Maybe this is somewhat related to Wine. Adding our Wine expert Marcus Meissner. But things don't run stable anyway. :-(
I did few tests on openSUSE TW and Fedora 39. Results are mostly same. Used KDE Plasma with last updates on every distribution. x11 session requires VK_ICD_FILENAMES to be set. And no use of __NV_PRIME_RENDER_OFFLOAD=1 __GLX_VENDOR_LIBRARY_NAME=nvidia __VK_LAYER_NV_optimus=NVIDIA_only. Wayland session works fine in both situation told in previous sentence, meaning it works as intended. The bug can be localized up to x11 session only. And from what I saw optimus laptops only. x11 kinda stopped freezing (I don't know why because it was so random).

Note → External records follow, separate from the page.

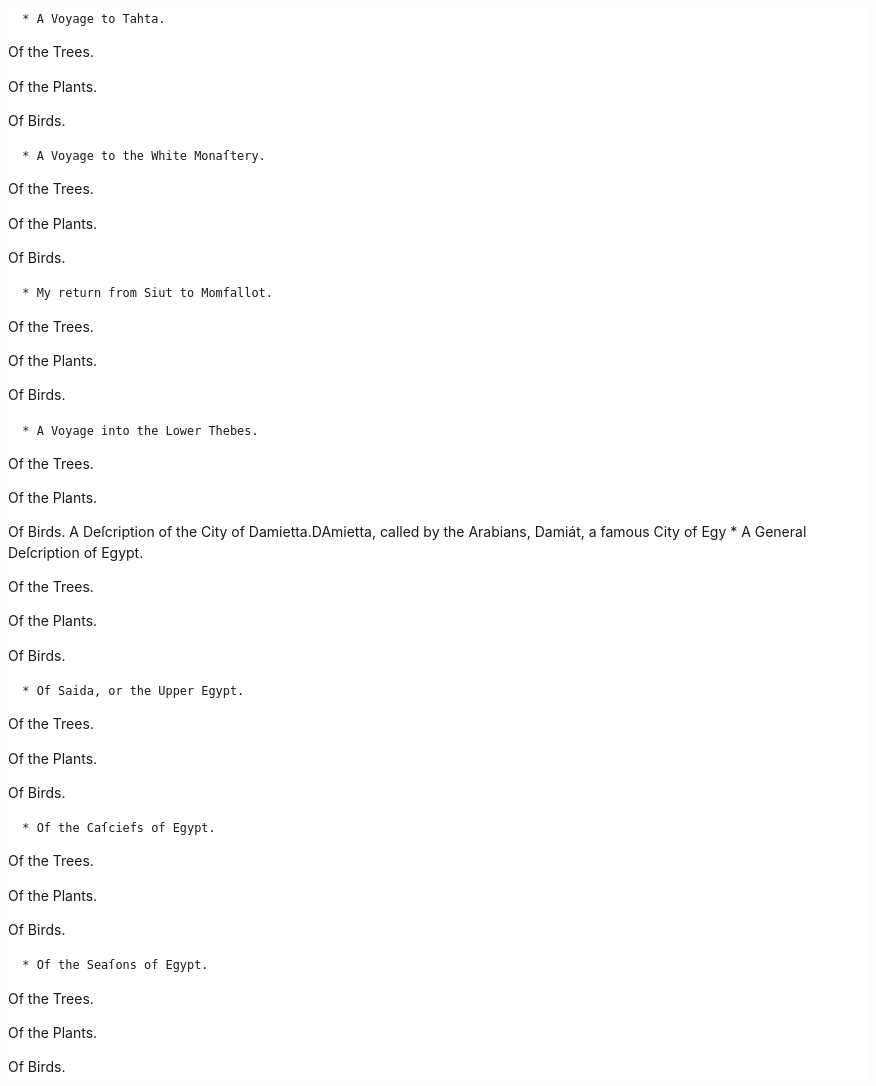       * A Voyage to Tahta.

Of the Trees.

Of the Plants.

Of Birds.

      * A Voyage to the White Monaſtery.

Of the Trees.

Of the Plants.

Of Birds.

      * My return from Siut to Momfallot.

Of the Trees.

Of the Plants.

Of Birds.

      * A Voyage into the Lower Thebes.

Of the Trees.

Of the Plants.

Of Birds.
A Deſcription of the City of Damietta.DAmietta, called by the Arabians, Damiát, a famous City of Egy
      * A General Deſcription of Egypt.

Of the Trees.

Of the Plants.

Of Birds.

      * Of Saida, or the Upper Egypt.

Of the Trees.

Of the Plants.

Of Birds.

      * Of the Caſciefs of Egypt.

Of the Trees.

Of the Plants.

Of Birds.

      * Of the Seaſons of Egypt.

Of the Trees.

Of the Plants.

Of Birds.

Meanwhile 550.54.14 is available. Maybe with that version things are changing.
For me bug persists in 550.
Thanks for checking! I'm sorry to hear it doesn't help.
(no idea on the wine side. not familar with the new vulkan stuff ... i did some greps, but no hit.)
On second thought, I've performed clean installation of openSUSE TW and checked again in x11 with nvidia 550.54.14. --- 1 test case Environment: Steam as rpm Game https://www.protondb.com/app/39210 Wine GE-Proton8-32 (which might by this time backported some features from wine 9+, later explained why I mention this) __NV_PRIME_RENDER_OFFLOAD=1 __GLX_VENDOR_LIBRARY_NAME=nvidia __VK_LAYER_NV_optimus=NVIDIA_only gamemoderun %command% Result: Success. nvidia dGPU was being utilized as should be. --- 2 test case: Environment: Bottles as rpm Game https://eu.shop.battle.net/ battle.net client (should be rendered with dGPU as well) through internal bottles installation script Wine wine-ge-proton8-26 __NV_PRIME_RENDER_OFFLOAD=1 __GLX_VENDOR_LIBRARY_NAME=nvidia __VK_LAYER_NV_optimus=NVIDIA_only Result: Failure. Intel iGPU was used. Then I guessed that problem might be in wine itself. For second test case I tried other wine runners. Last successful was kron4ek-wine-proton-exp-9.0-amd64. Result 2: Success. nvidia utilized. --- So my guess is regression was in wine 8 and lower (? for some reason). And hopefully was fixed in 9.0+ and some custom layers with backport patches. Since it's somewhat to do with compatibility layer I believe it's out of scope of openSUSE problems. Feel free to share thoughts and/or close report if you see fit.
Ok. So let's close as fixed.